I plan to start with a solid wood glue-up large enough to cut the entire part. I am not sure how to hold the part during cutting. I am concerned that because the part is tall and narrow, it may flex, tilt or move in some way while the last cut is being made (inner or outer radius). Does anyone have any suggestions on holding this part? Also, any suggestions on the type of cutter to use? I am thinking of a 1/2" downshear, 3 flute, maybe with chippers.

Forum Responses
(CNC Forum)
From contributor B:
Start with wood that is 1 3/4" thick and then set your cut depth to 1 5/8". Use a blank that is significantly larger then you final edge band so you will have plenty of material for holding. You can use whatever hold down method you normally use, but you might have to add some additional holding points and methods. This will be material wasteful but project efficient. Once you cut the part run it through a planer or wide belt sander to remove the waste and bring it to final thickness. If you feel it's more efficient you can band saw away the waste first. An obvious alternative is to use your CNC to cut a form and then do a strip lamination to make up your edge band.

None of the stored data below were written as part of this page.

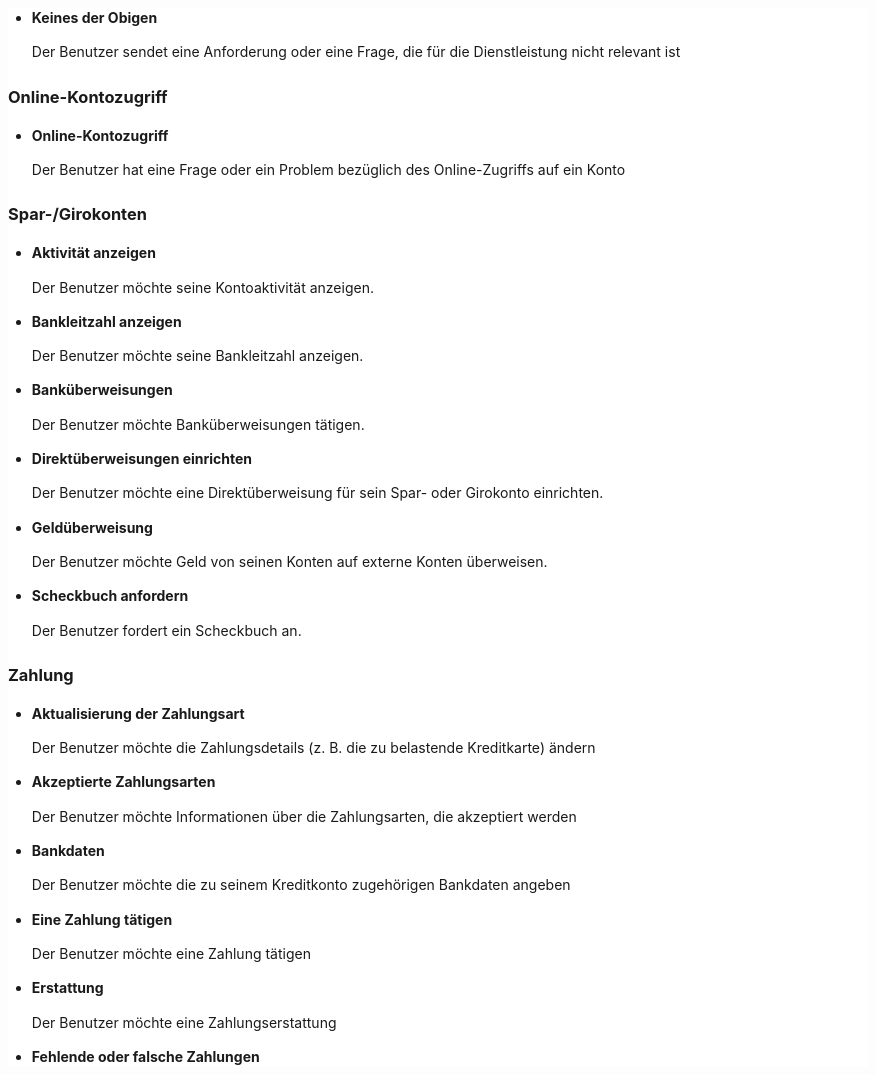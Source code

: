 
- ****Keines der Obigen****

    Der Benutzer sendet eine Anforderung oder eine Frage, die für die Dienstleistung nicht relevant ist

### Online-Kontozugriff


- ****Online-Kontozugriff****

    Der Benutzer hat eine Frage oder ein Problem bezüglich des Online-Zugriffs auf ein Konto

### Spar-/Girokonten


- ****Aktivität anzeigen****

    Der Benutzer möchte seine Kontoaktivität anzeigen.

- ****Bankleitzahl anzeigen****

    Der Benutzer möchte seine Bankleitzahl anzeigen.

- ****Banküberweisungen****

    Der Benutzer möchte Banküberweisungen tätigen.

- ****Direktüberweisungen einrichten****

    Der Benutzer möchte eine Direktüberweisung für sein Spar- oder Girokonto einrichten.

- ****Geldüberweisung****

    Der Benutzer möchte Geld von seinen Konten auf externe Konten überweisen.

- ****Scheckbuch anfordern****

    Der Benutzer fordert ein Scheckbuch an.

### Zahlung


- ****Aktualisierung der Zahlungsart****

    Der Benutzer möchte die Zahlungsdetails (z. B. die zu belastende Kreditkarte) ändern

- ****Akzeptierte Zahlungsarten****

    Der Benutzer möchte Informationen über die Zahlungsarten, die akzeptiert werden

- ****Bankdaten****

    Der Benutzer möchte die zu seinem Kreditkonto zugehörigen Bankdaten angeben

- ****Eine Zahlung tätigen****

    Der Benutzer möchte eine Zahlung tätigen

- ****Erstattung****

    Der Benutzer möchte eine Zahlungserstattung

- ****Fehlende oder falsche Zahlungen****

We use both methods in the shop on a regular basis.



From contributor B:
We would use a 2-flute upcut spiral 1/2" HSS bit for this. 18,000 rpm at about 200 ipm. We use HSS for this instead of carbide because it holds up better to the extra heat generated by the high rpm and low feed rate.


From contributor J:
Figure out where the path of your cutters is going and then screw the wood to the MDF spoilboard so that the screws are outside the tool path in the "waste" part of your wood. Like BH says, don't cut all the way through because if you do your part will go flying. Fill the screw holes in the spoilboard with Bondo when you're done.


From the original questioner:
I was considering the option of leaving the bottom skin and I feel a little better about it now given that someone else mentioned it. I was also thinking of cutting the outer radius first (completely through), pausing the CNC and attach some hold down fixtures to the curved face of the cut and then resume to cut the inner radius. The screw holes would be hidden when the part is attached to the shelf.


From contributor S:
I don't have a vacuum table so all of our parts are secured with aluminum nails. We use a nailgun which as you know costs very little. After that we just snap off the nail, leaving part of it in the product. It leaves a very small hole to deal with. If you should happen to stray with your router, it cuts right through the nail. Although I have chipped the odd bit, it happens very seldom. Every two months we change the spoilboard and it costs very little. Make sure the nails go in far enough to hold well, as the vibration can loosen them if not.


From the original questioner:
It worked. I started with 1-3/4" stock and screwed it to the spoilboard. Cut both arcs 1-5/8" deep using 4 passes each. Ran the blank thought the widebelt sander to remove the 1/8" skin and bring the part down to the desired 1-1/2" thickness. I used a 2 flute upcut spiral, 18,000 RPM at about 200 IPM.